◆ Material provided
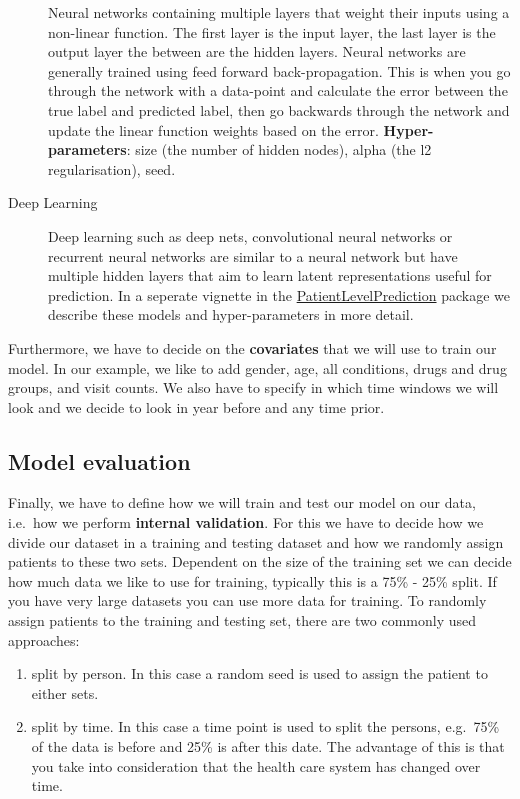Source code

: \documentclass[]{book}
\providecommand{\tightlist}{%
  \setlength{\itemsep}{0pt}\setlength{\parskip}{0pt}}
\begin{document}
\begin{description}
Neural networks containing multiple layers that weight their inputs
using a non-linear function. The first layer is the input layer, the
last layer is the output layer the between are the hidden layers. Neural
networks are generally trained using feed forward back-propagation. This
is when you go through the network with a data-point and calculate the
error between the true label and predicted label, then go backwards
through the network and update the linear function weights based on the
error. \textbf{Hyper-parameters}: size (the number of hidden nodes),
alpha (the l2 regularisation), seed.
\item[Deep Learning]
Deep learning such as deep nets, convolutional neural networks or
recurrent neural networks are similar to a neural network but have
multiple hidden layers that aim to learn latent representations useful
for prediction. In a seperate vignette in the
\href{https://ohdsi.github.io/PatientLevelPrediction/}{PatientLevelPrediction}
package we describe these models and hyper-parameters in more detail.
\end{description}

Furthermore, we have to decide on the \textbf{covariates} that we will
use to train our model. In our example, we like to add gender, age, all
conditions, drugs and drug groups, and visit counts. We also have to
specify in which time windows we will look and we decide to look in year
before and any time prior.

\subsection{Model evaluation}\label{model-evaluation}

Finally, we have to define how we will train and test our model on our
data, i.e.~how we perform \textbf{internal validation}. For this we have
to decide how we divide our dataset in a training and testing dataset
and how we randomly assign patients to these two sets. Dependent on the
size of the training set we can decide how much data we like to use for
training, typically this is a 75\% - 25\% split. If you have very large
datasets you can use more data for training. To randomly assign patients
to the training and testing set, there are two commonly used approaches:

\begin{enumerate}
\def\labelenumi{\arabic{enumi}.}
\tightlist
\item
  split by person. In this case a random seed is used to assign the
  patient to either sets.
\item
  split by time. In this case a time point is used to split the persons,
  e.g.~75\% of the data is before and 25\% is after this date. The
  advantage of this is that you take into consideration that the health
  care system has changed over time.
\end{enumerate}
\end{document}
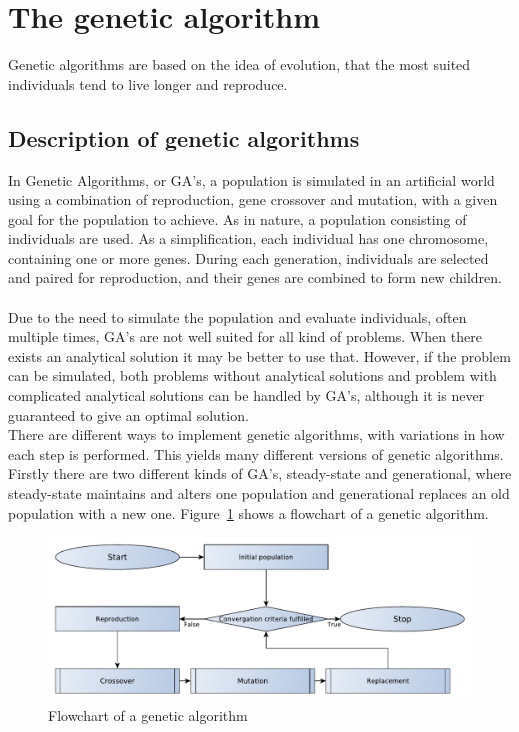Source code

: \pagebreak
\section{The genetic algorithm}
Genetic algorithms are based on the idea of evolution, that the most suited individuals tend to live longer and reproduce. 

\subsection{Description of genetic algorithms}
In Genetic Algorithms, or GA's, a population is simulated in an artificial world using a combination of reproduction, gene crossover and mutation, with a given goal for the population to achieve. As in nature, a population consisting of individuals are used. As a simplification, each individual has one chromosome, containing one or more genes. During each generation, individuals are selected and paired for reproduction, and their genes are combined to form new children.\\
\\
Due to the need to simulate the population and evaluate individuals, often multiple times, GA's are not well suited for all kind of problems. When there exists an analytical solution it may be better to use that. However, if the problem can be simulated, both problems without analytical solutions and problem with complicated analytical solutions can be handled by GA's, although it is never guaranteed to give an optimal solution.\\
There are different ways to implement genetic algorithms, with variations in how each step is performed. This yields many different versions of genetic algorithms. Firstly there are two different kinds of GA's, steady-state and generational, where steady-state maintains and alters one population and generational replaces an old population with a new one.
Figure~\ref{GeneticFlowChart1} shows a flowchart of a genetic algorithm.
\begin{figure}[!h]
	\centering
	\includegraphics[width=\textwidth]{chapter_4_methods/GeneticFlowChart-Generic}
  	\caption[Flowchart of a genetic algorithm]
  	{Flowchart of a genetic algorithm}
	\label{GeneticFlowChart1}
\end{figure}
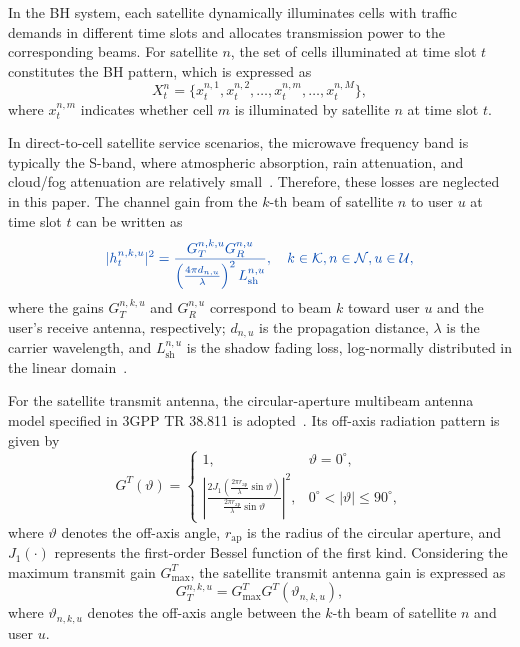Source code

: \documentclass[journal]{IEEEtran}
\newcommand{\revbegin}[1]{\color{revisionblue}\ignorespaces}
\newcommand{\revend}[1]{\color{black}\ignorespaces}
\begin{document}
In the BH system, each satellite dynamically illuminates cells with traffic demands in different time slots and allocates transmission power to the corresponding beams. For satellite $n$, the set of cells illuminated at time slot $t$ constitutes the BH pattern, which is expressed as
\begin{equation}
X_t^n=
\{x_t^{n,1},x_t^{n,2},\ldots,x_t^{n,m},\ldots,x_t^{n,M}\},
\end{equation}
where $x_t^{n,m}$ indicates whether cell $m$ is illuminated by satellite $n$ at time slot $t$.

In direct-to-cell satellite service scenarios, the microwave frequency band is typically the S-band, where atmospheric absorption, rain attenuation, and cloud/fog attenuation are relatively small~\cite{ref24,ref25,ref26}. Therefore, these losses are neglected in this paper. The channel gain from the $k$-th beam of satellite $n$ to user $u$ at time slot $t$ can be written as
\begin{equation}\color{revisionblue}
|h_t^{n,k,u}|^2
=
\frac{
G_T^{n,k,u}G_R^{n,u}
}{
\left(\frac{4\pi d_{n,u}}{\lambda}\right)^2
L_{\mathrm{sh}}^{n,u}
},
\quad
k\in\mathcal{K}, n\in\mathcal{N}, u\in\mathcal{U},
\end{equation}
\revbegin{}where the gains $G_T^{n,k,u}$ and $G_R^{n,u}$ correspond to beam $k$ toward user $u$ and the user's receive antenna, respectively; $d_{n,u}$ is the propagation distance, $\lambda$ is the carrier wavelength, and $L_{\mathrm{sh}}^{n,u}$ is the shadow fading loss, log-normally distributed in the linear domain~\cite{ref27}.\revend{}

For the satellite transmit antenna, the circular-aperture multibeam antenna model specified in 3GPP TR 38.811 is adopted~\cite{ref28}. Its off-axis radiation pattern is given by
\begin{equation}
G^T(\vartheta)=
\begin{cases}
1, & \vartheta=0^\circ,\\
\left|
\frac{
2J_1\left(\frac{2\pi r_{\mathrm{ap}}}{\lambda}\sin\vartheta\right)
}{
\frac{2\pi r_{\mathrm{ap}}}{\lambda}\sin\vartheta
}
\right|^2,
& 0^\circ<|\vartheta|\leq90^\circ,
\end{cases}
\end{equation}
where $\vartheta$ denotes the off-axis angle, $r_{\mathrm{ap}}$ is the radius of the circular aperture, and $J_1(\cdot)$ represents the first-order Bessel function of the first kind. Considering the maximum transmit gain $G_{\max}^T$, the satellite transmit antenna gain is expressed as
\begin{equation}
G_T^{n,k,u}
=
G_{\max}^T G^T(\vartheta_{n,k,u}),
\end{equation}
where $\vartheta_{n,k,u}$ denotes the off-axis angle between the $k$-th beam of satellite $n$ and user $u$.
\end{document}
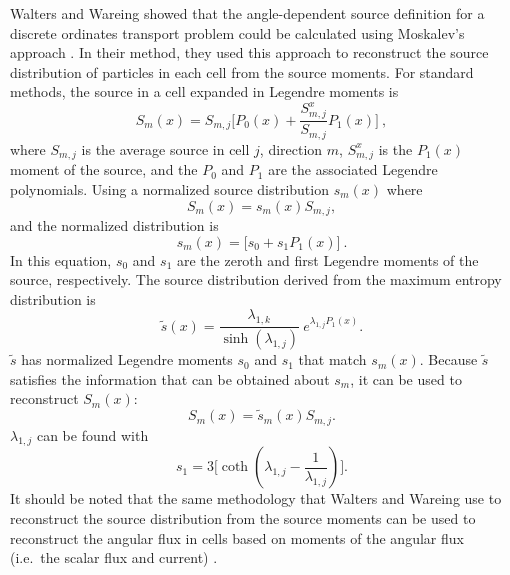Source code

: Walters and Wareing \cite{walters_nonlinear_1994, walters_accurate_1996} showed
that the angle-dependent source definition for a discrete ordinates transport problem
could be calculated using Moskalev's approach
\cite{moskalev_reconstruction_1993}. In their method, they used this approach to
reconstruct the source distribution of particles in each cell from the source
moments. For standard methods, the source in a cell expanded in Legendre moments is
\begin{equation}
  S_m(x) = S_{m,j}\bigg[ P_0(x) + \frac{S_{m,j}^x}{S_{m,j}}P_1(x)\bigg]\:,
\end{equation}
where $S_{m,j}$ is the average source in cell $j$, direction $m$, $S_{m,j}^x$ is the
$P_1(x)$ moment of the source, and the $P_0$ and $P_1$ are the associated
Legendre polynomials. Using a normalized source distribution $s_m(x)$ where
\begin{equation*}
  S_m(x) = s_m(x) S_{m,j},
\end{equation*}
and the normalized distribution is
\begin{equation}
  s_m(x) = \big[ s_0 + s_1 P_1(x)\big]\:.
\end{equation}
In this equation,
$s_0$ and $s_1$ are the zeroth and first Legendre moments of the source,
respectively.
The source distribution derived from the maximum entropy distribution is
\begin{equation}
  \tilde{s}(x) = \frac{\lambda_{1,k}}{\sinh (\lambda_{1,j})} \
  e^{\lambda_{1,j}P_1(x)} .
\end{equation}
$\tilde{s}$ has normalized Legendre moments $s_0$ and $s_1$ that match
$s_m(x)$. Because $\tilde{s}$ satisfies the information that can be obtained
about $s_m$, it can be used to reconstruct $S_m(x)$:
\begin{equation}
  S_m(x) = \tilde{s}_m(x)S_{m,j}.
\label{eq:Walt_reconstruct}
\end{equation}
$\lambda_{1,j}$ can be found with
\begin{equation}
  s_1 = 3\bigg[ \coth(\lambda_{1,j} - \frac{1}{\lambda_{1,j}})\bigg] .
  \label{eq:WW_lambda}
\end{equation}
It should be noted that the same methodology that Walters and Wareing use to reconstruct the source
distribution from the source moments can be used to reconstruct the angular flux
in cells based on moments of the angular flux (i.e.\ the scalar flux and
current) \cite{walters_nonlinear_1994}.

◆ How to complete this task
Gather every line from the listing above in which "user" appears, and copy those lines.

◆ Solution to this problem
In direct-to-cell satellite service scenarios, the microwave frequency band is typically the S-band, where atmospheric absorption, rain attenuation, and cloud/fog attenuation are relatively small~\cite{ref24,ref25,ref26}. Therefore, these losses are neglected in this paper. The channel gain from the $k$-th beam of satellite $n$ to user $u$ at time slot $t$ can be written as
\revbegin{}where the gains $G_T^{n,k,u}$ and $G_R^{n,u}$ correspond to beam $k$ toward user $u$ and the user's receive antenna, respectively; $d_{n,u}$ is the propagation distance, $\lambda$ is the carrier wavelength, and $L_{\mathrm{sh}}^{n,u}$ is the shadow fading loss, log-normally distributed in the linear domain~\cite{ref27}.\revend{}
where $\vartheta_{n,k,u}$ denotes the off-axis angle between the $k$-th beam of satellite $n$ and user $u$.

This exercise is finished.